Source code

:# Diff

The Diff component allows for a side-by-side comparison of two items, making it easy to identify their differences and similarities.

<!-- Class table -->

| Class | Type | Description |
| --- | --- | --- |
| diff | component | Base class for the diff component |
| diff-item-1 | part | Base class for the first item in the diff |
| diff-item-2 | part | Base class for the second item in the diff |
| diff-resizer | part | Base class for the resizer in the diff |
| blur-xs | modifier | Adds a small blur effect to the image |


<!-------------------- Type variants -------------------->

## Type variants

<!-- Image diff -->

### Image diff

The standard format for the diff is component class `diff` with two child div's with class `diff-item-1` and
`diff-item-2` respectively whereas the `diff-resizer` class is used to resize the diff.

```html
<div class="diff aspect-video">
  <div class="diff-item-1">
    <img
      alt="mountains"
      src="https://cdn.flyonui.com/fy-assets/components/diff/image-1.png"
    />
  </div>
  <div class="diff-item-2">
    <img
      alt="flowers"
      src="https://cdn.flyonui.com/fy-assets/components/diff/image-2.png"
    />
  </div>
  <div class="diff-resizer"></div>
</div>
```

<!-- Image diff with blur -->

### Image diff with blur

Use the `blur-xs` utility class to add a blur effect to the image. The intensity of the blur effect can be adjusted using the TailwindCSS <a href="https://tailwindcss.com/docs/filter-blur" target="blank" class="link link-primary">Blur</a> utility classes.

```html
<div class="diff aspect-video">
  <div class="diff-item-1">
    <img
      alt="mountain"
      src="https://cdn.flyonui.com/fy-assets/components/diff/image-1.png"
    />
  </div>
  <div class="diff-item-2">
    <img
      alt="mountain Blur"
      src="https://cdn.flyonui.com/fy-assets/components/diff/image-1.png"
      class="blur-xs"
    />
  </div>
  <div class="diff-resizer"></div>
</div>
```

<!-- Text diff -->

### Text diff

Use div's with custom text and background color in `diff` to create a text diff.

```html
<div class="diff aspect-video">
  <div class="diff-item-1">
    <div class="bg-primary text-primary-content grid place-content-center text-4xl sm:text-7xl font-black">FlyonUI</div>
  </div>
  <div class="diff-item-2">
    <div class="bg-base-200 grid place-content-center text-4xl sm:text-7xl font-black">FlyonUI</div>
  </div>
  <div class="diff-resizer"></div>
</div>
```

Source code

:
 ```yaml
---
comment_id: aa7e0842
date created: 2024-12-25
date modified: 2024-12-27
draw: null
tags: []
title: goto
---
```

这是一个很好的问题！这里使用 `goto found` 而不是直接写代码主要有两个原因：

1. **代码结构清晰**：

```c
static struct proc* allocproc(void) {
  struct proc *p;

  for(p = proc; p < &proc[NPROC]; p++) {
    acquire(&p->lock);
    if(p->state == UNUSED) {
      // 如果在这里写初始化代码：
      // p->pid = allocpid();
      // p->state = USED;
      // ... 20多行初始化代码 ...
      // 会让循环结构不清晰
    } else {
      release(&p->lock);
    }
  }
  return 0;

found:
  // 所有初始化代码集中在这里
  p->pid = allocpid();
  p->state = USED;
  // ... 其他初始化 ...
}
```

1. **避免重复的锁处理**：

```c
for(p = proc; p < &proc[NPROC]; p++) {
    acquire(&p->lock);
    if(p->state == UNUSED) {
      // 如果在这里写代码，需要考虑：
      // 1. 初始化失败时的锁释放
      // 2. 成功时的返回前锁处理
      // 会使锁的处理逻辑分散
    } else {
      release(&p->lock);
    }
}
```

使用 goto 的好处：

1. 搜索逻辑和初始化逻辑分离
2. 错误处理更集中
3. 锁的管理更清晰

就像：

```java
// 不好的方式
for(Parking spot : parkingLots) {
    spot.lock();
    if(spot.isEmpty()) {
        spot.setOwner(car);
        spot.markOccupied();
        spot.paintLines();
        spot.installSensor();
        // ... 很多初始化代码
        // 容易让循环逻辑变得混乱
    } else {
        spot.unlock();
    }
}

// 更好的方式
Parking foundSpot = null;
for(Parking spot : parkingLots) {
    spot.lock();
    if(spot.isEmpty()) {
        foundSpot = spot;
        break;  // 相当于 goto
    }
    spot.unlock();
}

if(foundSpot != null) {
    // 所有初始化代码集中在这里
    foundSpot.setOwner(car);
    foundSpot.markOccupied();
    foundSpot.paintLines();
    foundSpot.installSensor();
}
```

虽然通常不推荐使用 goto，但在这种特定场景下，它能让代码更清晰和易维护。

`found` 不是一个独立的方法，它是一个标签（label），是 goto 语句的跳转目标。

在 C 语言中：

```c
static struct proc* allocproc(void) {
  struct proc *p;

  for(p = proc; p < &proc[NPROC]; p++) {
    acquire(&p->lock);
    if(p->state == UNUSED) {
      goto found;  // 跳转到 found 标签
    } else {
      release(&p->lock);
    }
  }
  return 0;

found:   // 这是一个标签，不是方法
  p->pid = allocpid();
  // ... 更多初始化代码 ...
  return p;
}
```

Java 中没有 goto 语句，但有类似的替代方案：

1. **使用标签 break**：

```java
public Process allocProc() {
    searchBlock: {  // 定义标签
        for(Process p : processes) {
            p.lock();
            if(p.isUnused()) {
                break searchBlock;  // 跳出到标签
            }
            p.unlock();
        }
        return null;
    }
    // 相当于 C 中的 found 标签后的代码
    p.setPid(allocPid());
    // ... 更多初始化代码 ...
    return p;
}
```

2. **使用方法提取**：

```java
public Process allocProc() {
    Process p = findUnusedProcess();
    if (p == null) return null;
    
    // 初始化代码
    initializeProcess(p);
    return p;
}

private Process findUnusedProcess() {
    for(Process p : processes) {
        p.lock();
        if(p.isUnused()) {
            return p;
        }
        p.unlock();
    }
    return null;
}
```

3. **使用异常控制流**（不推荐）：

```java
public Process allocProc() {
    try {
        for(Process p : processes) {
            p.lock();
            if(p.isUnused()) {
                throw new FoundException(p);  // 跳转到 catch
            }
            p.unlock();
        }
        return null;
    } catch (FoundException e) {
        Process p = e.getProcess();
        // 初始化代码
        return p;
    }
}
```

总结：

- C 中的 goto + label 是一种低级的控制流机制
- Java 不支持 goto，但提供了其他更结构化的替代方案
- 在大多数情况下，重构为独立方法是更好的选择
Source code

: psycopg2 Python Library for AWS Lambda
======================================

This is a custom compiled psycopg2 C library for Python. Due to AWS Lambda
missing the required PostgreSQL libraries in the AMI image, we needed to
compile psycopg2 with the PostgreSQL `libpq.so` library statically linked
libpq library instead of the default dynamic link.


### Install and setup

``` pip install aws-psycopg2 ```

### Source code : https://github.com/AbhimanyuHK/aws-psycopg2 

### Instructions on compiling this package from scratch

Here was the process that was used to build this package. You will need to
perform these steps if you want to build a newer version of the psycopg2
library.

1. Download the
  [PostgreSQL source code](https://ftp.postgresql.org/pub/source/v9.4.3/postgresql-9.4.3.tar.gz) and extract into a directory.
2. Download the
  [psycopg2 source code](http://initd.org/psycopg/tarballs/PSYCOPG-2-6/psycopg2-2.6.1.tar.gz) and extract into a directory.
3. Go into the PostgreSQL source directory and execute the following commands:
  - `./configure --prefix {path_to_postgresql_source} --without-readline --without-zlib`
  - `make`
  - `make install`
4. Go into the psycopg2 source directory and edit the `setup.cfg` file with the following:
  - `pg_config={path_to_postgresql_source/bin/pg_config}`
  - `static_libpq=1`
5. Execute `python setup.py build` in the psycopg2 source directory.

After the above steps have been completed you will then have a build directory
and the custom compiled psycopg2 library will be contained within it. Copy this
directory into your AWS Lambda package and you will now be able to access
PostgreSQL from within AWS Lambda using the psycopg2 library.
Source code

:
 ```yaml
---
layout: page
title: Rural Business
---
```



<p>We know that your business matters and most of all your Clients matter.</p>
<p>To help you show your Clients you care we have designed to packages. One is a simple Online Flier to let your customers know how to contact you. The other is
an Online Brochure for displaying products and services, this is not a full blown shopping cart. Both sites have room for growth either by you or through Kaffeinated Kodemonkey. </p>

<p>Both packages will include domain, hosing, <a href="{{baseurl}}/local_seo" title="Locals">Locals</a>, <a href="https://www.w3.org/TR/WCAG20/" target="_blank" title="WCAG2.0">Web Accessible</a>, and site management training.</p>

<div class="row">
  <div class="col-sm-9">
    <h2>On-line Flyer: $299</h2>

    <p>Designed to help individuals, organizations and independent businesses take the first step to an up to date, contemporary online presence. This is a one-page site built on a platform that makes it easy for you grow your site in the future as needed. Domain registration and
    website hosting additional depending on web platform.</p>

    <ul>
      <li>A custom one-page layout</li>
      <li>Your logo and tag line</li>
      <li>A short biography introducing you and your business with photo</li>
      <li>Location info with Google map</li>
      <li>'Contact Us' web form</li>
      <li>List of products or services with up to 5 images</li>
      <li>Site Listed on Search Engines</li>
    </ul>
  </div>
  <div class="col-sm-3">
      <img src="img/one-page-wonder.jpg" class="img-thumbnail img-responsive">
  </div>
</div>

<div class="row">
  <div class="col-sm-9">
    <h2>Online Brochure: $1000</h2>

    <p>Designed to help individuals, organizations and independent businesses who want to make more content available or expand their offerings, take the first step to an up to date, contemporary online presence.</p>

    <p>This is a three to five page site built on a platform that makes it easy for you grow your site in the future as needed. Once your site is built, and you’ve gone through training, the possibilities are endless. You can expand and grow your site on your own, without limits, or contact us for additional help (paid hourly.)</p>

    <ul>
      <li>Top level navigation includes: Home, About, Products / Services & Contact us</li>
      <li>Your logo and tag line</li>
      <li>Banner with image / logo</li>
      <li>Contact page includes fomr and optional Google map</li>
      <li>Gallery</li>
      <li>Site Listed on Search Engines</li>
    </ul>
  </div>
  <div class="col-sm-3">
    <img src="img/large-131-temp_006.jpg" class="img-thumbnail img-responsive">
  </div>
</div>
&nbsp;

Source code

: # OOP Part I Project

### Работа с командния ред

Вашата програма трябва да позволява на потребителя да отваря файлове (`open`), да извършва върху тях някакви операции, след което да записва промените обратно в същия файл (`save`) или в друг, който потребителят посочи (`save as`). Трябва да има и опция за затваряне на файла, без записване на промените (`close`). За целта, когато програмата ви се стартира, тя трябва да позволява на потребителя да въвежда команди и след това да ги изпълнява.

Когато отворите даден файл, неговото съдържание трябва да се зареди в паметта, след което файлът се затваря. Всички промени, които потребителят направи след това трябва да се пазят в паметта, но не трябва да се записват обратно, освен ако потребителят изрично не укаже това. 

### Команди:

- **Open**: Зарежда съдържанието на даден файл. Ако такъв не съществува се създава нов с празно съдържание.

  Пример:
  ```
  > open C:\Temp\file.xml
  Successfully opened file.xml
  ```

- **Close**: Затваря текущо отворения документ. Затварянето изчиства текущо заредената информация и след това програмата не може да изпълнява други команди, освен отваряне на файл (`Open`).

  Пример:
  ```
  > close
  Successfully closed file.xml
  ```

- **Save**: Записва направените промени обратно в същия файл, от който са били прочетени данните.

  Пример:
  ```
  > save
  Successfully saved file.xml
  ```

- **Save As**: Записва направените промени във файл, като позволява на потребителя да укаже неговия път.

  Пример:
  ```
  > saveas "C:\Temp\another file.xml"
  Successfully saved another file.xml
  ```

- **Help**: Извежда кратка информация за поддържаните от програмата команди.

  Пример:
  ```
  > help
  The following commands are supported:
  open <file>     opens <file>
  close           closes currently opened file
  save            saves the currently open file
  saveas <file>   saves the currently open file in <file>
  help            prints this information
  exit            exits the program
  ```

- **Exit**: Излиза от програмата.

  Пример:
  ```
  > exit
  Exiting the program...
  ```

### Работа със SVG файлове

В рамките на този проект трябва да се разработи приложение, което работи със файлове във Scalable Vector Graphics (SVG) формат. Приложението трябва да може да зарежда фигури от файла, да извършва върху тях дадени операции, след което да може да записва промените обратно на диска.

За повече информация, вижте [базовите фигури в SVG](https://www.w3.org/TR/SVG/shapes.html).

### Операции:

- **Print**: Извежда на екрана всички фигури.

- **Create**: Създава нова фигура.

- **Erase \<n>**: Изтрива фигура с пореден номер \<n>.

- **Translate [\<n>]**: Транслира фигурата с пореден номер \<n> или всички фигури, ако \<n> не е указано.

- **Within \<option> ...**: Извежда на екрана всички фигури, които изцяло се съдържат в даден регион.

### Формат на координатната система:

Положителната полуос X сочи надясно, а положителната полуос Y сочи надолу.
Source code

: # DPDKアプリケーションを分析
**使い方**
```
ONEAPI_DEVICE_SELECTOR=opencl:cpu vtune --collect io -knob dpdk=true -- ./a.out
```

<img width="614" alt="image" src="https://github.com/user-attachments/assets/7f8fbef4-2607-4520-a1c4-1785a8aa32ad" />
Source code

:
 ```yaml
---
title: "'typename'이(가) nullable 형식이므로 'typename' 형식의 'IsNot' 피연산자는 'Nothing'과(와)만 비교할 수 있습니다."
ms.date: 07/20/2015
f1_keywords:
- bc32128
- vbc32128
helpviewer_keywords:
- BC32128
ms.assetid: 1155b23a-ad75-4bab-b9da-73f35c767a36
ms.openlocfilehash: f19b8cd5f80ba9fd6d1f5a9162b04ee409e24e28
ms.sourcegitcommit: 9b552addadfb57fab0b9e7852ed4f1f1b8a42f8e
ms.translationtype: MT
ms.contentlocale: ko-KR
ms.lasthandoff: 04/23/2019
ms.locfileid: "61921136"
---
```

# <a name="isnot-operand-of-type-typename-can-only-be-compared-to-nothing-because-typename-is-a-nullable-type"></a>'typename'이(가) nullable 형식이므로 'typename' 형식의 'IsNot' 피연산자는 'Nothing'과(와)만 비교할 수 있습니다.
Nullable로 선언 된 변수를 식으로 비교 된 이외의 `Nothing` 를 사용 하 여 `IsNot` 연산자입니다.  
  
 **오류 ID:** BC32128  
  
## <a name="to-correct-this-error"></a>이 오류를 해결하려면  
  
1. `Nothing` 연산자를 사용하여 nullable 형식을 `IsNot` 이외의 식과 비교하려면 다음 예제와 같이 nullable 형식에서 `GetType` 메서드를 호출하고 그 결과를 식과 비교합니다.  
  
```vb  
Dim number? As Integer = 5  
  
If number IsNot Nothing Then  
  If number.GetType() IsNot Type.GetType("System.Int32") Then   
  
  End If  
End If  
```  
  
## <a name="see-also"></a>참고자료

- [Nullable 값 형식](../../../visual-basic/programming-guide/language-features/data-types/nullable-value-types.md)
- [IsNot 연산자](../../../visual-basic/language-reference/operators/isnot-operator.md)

□ □ □

▶ _WORK ORDER_
Whenever a line of the material holds the word "съдържание", copy it out.

▶ _THE ANSWER_
Когато отворите даден файл, неговото съдържание трябва да се зареди в паметта, след което файлът се затваря. Всички промени, които потребителят направи след това трябва да се пазят в паметта, но не трябва да се записват обратно, освен ако потребителят изрично не укаже това. 
- **Open**: Зарежда съдържанието на даден файл. Ако такъв не съществува се създава нов с празно съдържание.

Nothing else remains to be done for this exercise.